ABOUT THIS EXERCISE:
Begin at the line with "gui/button.\+h\item" and return each line through the final one of the listing below, exactly as written.

RECORD EXTRACTS:
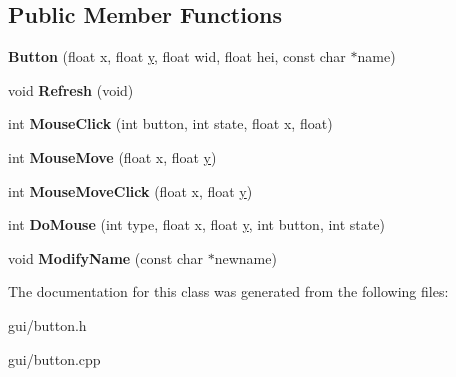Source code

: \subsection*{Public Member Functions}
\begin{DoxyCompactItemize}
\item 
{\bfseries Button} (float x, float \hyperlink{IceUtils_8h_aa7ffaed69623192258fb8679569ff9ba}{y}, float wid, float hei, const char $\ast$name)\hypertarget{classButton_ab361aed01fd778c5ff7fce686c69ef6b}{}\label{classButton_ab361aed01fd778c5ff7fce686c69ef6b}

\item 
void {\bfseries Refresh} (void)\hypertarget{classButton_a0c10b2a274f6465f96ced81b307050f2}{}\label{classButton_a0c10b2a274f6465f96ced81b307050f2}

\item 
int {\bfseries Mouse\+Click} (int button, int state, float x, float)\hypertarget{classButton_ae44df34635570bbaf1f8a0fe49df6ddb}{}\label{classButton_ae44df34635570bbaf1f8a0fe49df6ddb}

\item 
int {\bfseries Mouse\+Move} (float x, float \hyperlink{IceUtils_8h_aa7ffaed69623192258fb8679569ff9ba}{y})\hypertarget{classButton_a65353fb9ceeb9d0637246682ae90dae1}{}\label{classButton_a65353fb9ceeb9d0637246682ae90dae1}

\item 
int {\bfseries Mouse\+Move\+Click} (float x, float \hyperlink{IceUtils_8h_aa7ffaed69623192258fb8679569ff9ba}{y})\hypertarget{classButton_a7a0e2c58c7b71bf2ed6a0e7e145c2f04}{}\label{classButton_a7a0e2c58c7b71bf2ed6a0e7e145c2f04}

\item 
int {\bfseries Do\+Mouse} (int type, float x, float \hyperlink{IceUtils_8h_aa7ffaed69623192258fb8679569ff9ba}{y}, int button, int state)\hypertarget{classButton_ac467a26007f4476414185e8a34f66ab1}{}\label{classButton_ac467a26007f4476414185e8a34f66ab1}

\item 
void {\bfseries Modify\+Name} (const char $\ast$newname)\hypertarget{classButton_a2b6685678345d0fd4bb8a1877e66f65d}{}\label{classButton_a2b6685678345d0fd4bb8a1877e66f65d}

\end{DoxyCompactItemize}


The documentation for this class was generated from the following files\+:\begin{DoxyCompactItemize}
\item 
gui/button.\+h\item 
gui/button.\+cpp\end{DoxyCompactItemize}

RESPONSE BELOW:
gui/button.\+h\item 
gui/button.\+cpp\end{DoxyCompactItemize}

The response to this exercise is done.